The text that followed felt less composed than revealed—an excavation rather than a construction. It is, in the truest sense, a received work. Its structure—voculae, glosselitha, silentia, postverba—appeared as if drawn from some hidden grammar beneath ordinary speech. Though shaped in Latin (with an English translation as appendix) and framed by scholarly apparatus, it is not a parody nor a pastiche, but a sincere tribute to the metaphysical impulse in language.

Readers may find echoes of Borges, Vico, and Pseudo-Dionysius; others may see affinities with mystical traditions, liturgical fragments, or even speculative linguistics. It may be read as fictive scripture, poetic glossolalia, philosophical provocation, or theological shadowplay. Or perhaps—if read rightly—it is none of these, but instead a call to silence, to memory, to the threshold of meaning itself.

Let it be said plainly: this work will not appeal to all. It is slow and strange, elliptical and spare. But for the rare reader attuned to the hum beneath the words we know, it may, in its own agglutive way, speak.

The work is available to read through the link below as a free PDF. For those who find affinity with it, an inexpensive bound copy may be ordered by clicking the image of the book above.


PHILOSOPHICAL EXTENSION: ONTOLOGICAL VOCULAE

A Contemporary Meditation Inspired by the Liber Agglutivi

The Agglutivum suggests but does not systematize a catalog of words that resist conventional grammar—words that seem to create rather than merely describe reality. What follows is a modern attempt to identify and explore such “ontological voculae,” developed in the spirit of the medieval treatise but acknowledging its contemporary construction.


Voculae Agglutivae

A Supplement to the Glossarium Philosophicum
Non omnia verba dicuntur ut loquantur. Quaedam dicuntur ut fiant.
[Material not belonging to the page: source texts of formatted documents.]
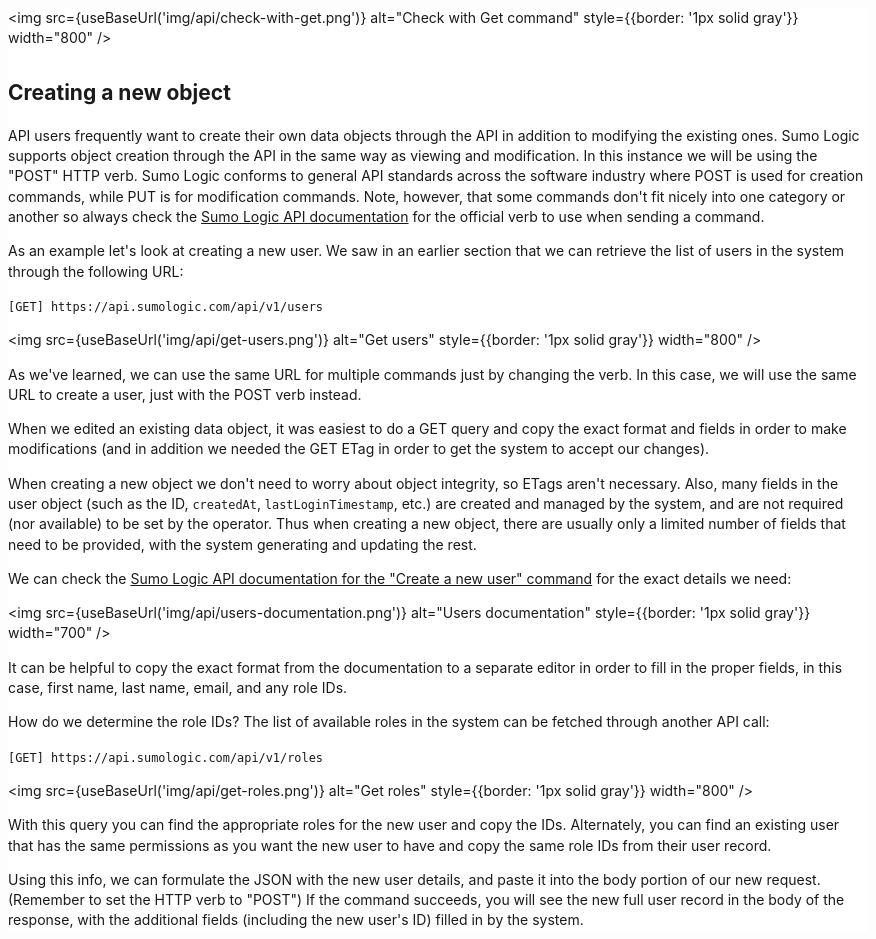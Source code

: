 <img src={useBaseUrl('img/api/check-with-get.png')} alt="Check with Get command" style={{border: '1px solid gray'}} width="800" />

## Creating a new object

API users frequently want to create their own data objects through the API in addition to modifying the existing ones. Sumo Logic supports object creation through the API in the same way as viewing and modification. In this instance we will be using the "POST" HTTP verb. Sumo Logic conforms to general API standards across the software industry where POST is used for creation commands, while PUT is for modification commands. Note, however, that some commands don't fit nicely into one category or another so always check the [Sumo Logic API documentation](https://api.sumologic.com/docs/) for the official verb to use when sending a command.

As an example let's look at creating a new user. We saw in an earlier section that we can retrieve the list of users in the system through the following URL:

`[GET] https://api.sumologic.com/api/v1/users`

<img src={useBaseUrl('img/api/get-users.png')} alt="Get users" style={{border: '1px solid gray'}} width="800" />

As we've learned, we can use the same URL for multiple commands just by changing the verb. In this case, we will use the same URL to create a user, just with the POST verb instead.

When we edited an existing data object, it was easiest to do a GET query and copy the exact format and fields in order to make modifications (and in addition we needed the GET ETag in order to get the system to accept our changes). 

When creating a new object we don't need to worry about object integrity, so ETags aren't necessary. Also, many fields in the user object (such as the ID, `createdAt`, `lastLoginTimestamp`, etc.) are created and managed by the system, and are not required (nor available) to be set by the operator. Thus when creating a new object, there are usually only a limited number of fields that need to be provided, with the system generating and updating the rest.

We can check the [Sumo Logic API documentation for the "Create a new user" command](https://api.sumologic.com/docs/#operation/createUser) for the exact details we need:

<img src={useBaseUrl('img/api/users-documentation.png')} alt="Users documentation" style={{border: '1px solid gray'}} width="700" />

It can be helpful to copy the exact format from the documentation to a separate editor in order to fill in the proper fields, in this case, first name, last name, email, and any role IDs.

How do we determine the role IDs?  The list of available roles in the system can be fetched through another API call:

`[GET] https://api.sumologic.com/api/v1/roles`

<img src={useBaseUrl('img/api/get-roles.png')} alt="Get roles" style={{border: '1px solid gray'}} width="800" />

With this query you can find the appropriate roles for the new user and copy the IDs. Alternately, you can find an existing user that has the same permissions as you want the new user to have and copy the same role IDs from their user record.

Using this info, we can formulate the JSON with the new user details, and paste it into the body portion of our new request. (Remember to set the HTTP verb to "POST")  If the command succeeds, you will see the new full user record in the body of the response, with the additional fields (including the new user's ID) filled in by the system.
I. Sacra Voculae – Sacred Utterances

These words do not inform; they summon. Often liturgical, they retain weight through resonance, not explanation.

  • Amen
    Confirmatio sine contentu.
    —What is confirmed is not always known.
  • Alleluia
    Laus pura, sine scopo.
    —Praise that outruns its object.
  • Kyrie
    Clamor, non formula.
    —Not request, but primal cry.
  • Hosanna
    Eruptio, non enuntiatio.
    —A word of ascent, not address.
  • Om / Aum
    Vox quae se ipsam audit.
    —The breath that sustains itself.

II. Voculae Primitivae – Primal Expressions

Pre-conceptual utterances: the first stirrings of meaning, or the last.

  • Yes
    Vocabulum consentientis animae.
    —Affirmation without argument.
  • No
    Negatio sine opposito.
    —The first refusal of the void.
  • Ah
    Apertura interioris visus.
    —Recognition unmediated.
  • Oh
    Exclamatio praesentiae subitae.
    —When the world enters unbidden.
  • [Intake of breath before weeping]
    Suspirium originis.
    —A language too full to speak.

III. Nomina Se Nominantia – Names That Name Themselves

These words contain themselves, and alter meaning with each utterance.

  • God
    Vocabulum ad quod omnis significatio deficit.
    —The name that names the unnamable.
  • I
    Index mobilis identitatis.
    —Each speaker remakes it.
  • Here
    Locus qui loquitur se ipsum.
    —Presence given in the utterance.
  • Now
    Tempus quod fit dum nominatur.
    —Time speaking its own arrival.

IV. Verba Liminalia – Threshold Words

Spoken not to describe, but to open a space.

  • Hello
    Initiatio contactus.
    —More door than declaration.
  • Goodbye
    Benedictio transitus.
    —Departure sanctified in speech.
  • Please
    Vulnerabilitas facta audibilis.
    —A soft invocation of the will.
  • Welcome
    Domus facta verbo.
    —The house that builds itself in greeting.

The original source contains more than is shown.